The data structure that stores these past keys and values is called a KV cache, and it’s essential for fast inference, since autoregressive operation implies we can only compute one token at a time (in contrast to training, where we forward an entire batch of sequences at once). A back-of-the-envelope analysis suggests that the naive sampling strategy (re-forward the entire sequence on every new token generation) takes $O(S^2D^2 + DS^3)$ FLOPs to generate an $S$-length sequence starting from an empty prompt, whereas the KV caching strategy takes only $O(SD^2 + DS^2)$ FLOPs. This is a significant savings!

The catch is that the KV caching strategy requires significantly more memory accesses and usage compared to the naive approach. In JAX, we also need to be careful to implement the KV cache ‘correctly’ – since the cache grows after every generation, naive implementations can entail inputs of different sizes to _attn (triggering a re-compilation every time we call it, when it’s jitted!), or dynamically-sized arrays (not allowed within a jit context!).⁶

Our simple implementation of the KV cache is below. Since we left the API for the cache in the code we’ve written already, we just need to implement its functionality in the _attn function, and add a function to initialize an empty cache. To play nice with jit, we will implement a static-sized cache with a fixed size config.max_seq_len (the same parameter we used for RoPE), ensuring we can jit the _attn function only once, and maintain an auxilary cache_size variable to keep track of how much we’ve written to the cache.

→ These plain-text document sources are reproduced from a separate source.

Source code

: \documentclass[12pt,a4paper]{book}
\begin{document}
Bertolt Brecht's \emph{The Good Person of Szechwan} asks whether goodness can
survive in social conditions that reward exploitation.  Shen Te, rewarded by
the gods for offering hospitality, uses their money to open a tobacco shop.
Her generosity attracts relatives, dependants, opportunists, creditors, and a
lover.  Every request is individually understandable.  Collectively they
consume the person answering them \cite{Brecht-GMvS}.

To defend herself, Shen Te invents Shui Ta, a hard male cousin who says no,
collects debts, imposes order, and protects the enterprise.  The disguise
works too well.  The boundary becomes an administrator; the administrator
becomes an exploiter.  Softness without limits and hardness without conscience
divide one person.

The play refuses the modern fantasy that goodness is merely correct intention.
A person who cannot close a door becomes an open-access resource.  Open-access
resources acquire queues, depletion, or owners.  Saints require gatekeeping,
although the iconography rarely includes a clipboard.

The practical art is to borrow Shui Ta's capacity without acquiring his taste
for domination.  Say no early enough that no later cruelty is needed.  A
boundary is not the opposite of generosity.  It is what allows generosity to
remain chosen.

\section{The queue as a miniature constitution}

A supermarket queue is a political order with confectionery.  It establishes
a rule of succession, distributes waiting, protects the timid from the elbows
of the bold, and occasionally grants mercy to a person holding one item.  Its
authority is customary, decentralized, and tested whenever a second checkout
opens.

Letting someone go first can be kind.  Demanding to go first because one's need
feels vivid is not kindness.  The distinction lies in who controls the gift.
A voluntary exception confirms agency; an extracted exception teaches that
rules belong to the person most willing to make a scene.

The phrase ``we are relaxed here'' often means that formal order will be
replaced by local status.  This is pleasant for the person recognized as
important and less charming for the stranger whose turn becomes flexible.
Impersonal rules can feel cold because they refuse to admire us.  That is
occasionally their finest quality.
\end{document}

To avoid having dynamically-sized arrays in the _attn function, we are a bit wasteful and zero-initialize the cache, then just multiply the current query $\vq_i$ against the entire cache on every attention operation.⁷ To avoid having these extra keys influence the attention computation (since softmaxing them produces a nonzero output!), we augment the attention mask to mask them out.

The implementation is below.

def _attn(
    config: Config,
    params: Attn,
    x_seq: jax.Array,
    kv_cache: jax.Array,  # 2 x config.max_seq_len x n x h (see below)
    cache_size: int,
):
    # s: sequence length
    # d: embedding dim (config.d_model)
    # n: attention heads (config.num_heads)
    # h: head dim (config.d_head)
    # x_seq: s x d

    qkv = jnp.einsum(
        "sd,d3nh->3snh",
        x_seq,
        params.w_qkv,
        out_sharding=jax.P(*config.sharding_att_qkv),
    )
    q, k, v = [qkv[i] for i in range(3)]
    s = q.shape[0]  # we save k shape later, after possibly prepending cache

    # Apply RoPE
    if config.use_rope:
        if not config.update_cache:
            cache_size = 0  # ignore passed value
        with jax.ensure_compile_time_eval():
            rope_cos, rope_sin = _precompute_rope_sincos(config)
        positions = jnp.arange(s, out_sharding=jax.P())
        _apply_rope_one_head = partial(
            _apply_rope, config, rope_cos, rope_sin, positions + cache_size
        )
        _apply_rope_all_heads = jax.vmap(_apply_rope_one_head, in_axes=1, out_axes=1)
        q, k = _apply_rope_all_heads(q), _apply_rope_all_heads(k)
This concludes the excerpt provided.